So! Backstory. My family and I decided to do a family outing today and went to this nice place with a bunch of cool shops and things. One of the shops there was a knife shop, and while I’m not super into blades, I do have an appreciation for well crafted knives and swords, as any woman does. So I decided to go browsing and see what selection they had. I’ve been to this store before a few times and they always have some nice looking blades, so it’s always worth a look at least.
Now, I had not been intending to buy anything, since I don’t really need any knives and I don’t really collect them, though I do own a sword. However, I stopped dead when I saw that the shop had these super cool looking switchblade knives that, when folded, looked like motorcycles. And my first thought when seeing these knives was....”Oh my God, this is SO MONDO” (and yes, that was legit my first thought. I am a nerd.) 

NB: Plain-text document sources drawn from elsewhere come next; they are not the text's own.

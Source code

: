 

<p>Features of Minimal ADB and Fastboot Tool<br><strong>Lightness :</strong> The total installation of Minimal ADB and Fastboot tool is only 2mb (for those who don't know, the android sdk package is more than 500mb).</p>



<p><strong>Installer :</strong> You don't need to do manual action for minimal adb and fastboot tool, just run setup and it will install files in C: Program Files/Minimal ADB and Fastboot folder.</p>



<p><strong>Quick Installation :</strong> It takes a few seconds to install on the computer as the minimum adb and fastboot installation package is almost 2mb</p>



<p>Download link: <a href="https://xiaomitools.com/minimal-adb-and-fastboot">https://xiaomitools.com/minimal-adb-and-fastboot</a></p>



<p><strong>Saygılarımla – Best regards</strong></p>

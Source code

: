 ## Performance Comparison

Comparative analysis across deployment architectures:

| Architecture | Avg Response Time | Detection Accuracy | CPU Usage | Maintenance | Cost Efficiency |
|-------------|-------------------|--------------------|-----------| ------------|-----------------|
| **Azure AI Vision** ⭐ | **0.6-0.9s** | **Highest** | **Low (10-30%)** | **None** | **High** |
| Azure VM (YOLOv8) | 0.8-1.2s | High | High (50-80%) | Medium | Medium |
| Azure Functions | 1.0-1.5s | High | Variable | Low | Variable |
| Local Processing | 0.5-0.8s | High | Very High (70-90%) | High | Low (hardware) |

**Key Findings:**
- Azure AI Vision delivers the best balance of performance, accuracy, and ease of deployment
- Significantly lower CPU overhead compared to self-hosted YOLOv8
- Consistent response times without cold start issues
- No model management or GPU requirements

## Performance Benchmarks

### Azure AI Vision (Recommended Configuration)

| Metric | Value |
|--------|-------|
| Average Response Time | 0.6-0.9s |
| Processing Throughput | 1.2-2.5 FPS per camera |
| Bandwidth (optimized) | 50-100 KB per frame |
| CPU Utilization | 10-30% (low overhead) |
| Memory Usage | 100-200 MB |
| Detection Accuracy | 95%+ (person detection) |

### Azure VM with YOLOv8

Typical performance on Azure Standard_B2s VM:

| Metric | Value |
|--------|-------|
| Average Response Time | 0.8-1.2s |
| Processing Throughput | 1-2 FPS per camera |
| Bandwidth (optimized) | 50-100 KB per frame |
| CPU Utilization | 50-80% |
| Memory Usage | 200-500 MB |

I still hadn’t intended on buying any of the knives, to be honest. I just thought I’d take a picture and share it with y’all later, being all “ha look at these cool Mondo Knives!!!” But one of the knives in particular really caught my eye. And after I left the store and wandered a bit, I was like...... “you know, Katie, if you don’t buy this knife now, you know you will regret it later...” so......
I went back and bought the knife. 
😂😂😂😂
I don’t regret it! It wasn’t super expensive and it looks so cool!!! Sometimes it’s nice to be an adult, ha. ^-^ I’ll share some pictures below a read more if anyone wants to see it, both alone and with me holding it. I also have some bonus pics of the sword I mentioned before, so if anyone likes blade you can see that too, ha. 
Also, y’all wanna know the best part of all of this?? I was actually wearing my Danganronpa ensemble shirt that I bought from Hot Topic a few weeks ago today. Ha.
(Click the read more if you want to see the pictures! :-D )
Alright, so here’s a picture of all the knives that I initially took. There were four designs in total, though the one I bought was the one that's second from the bottom, which is a dragon.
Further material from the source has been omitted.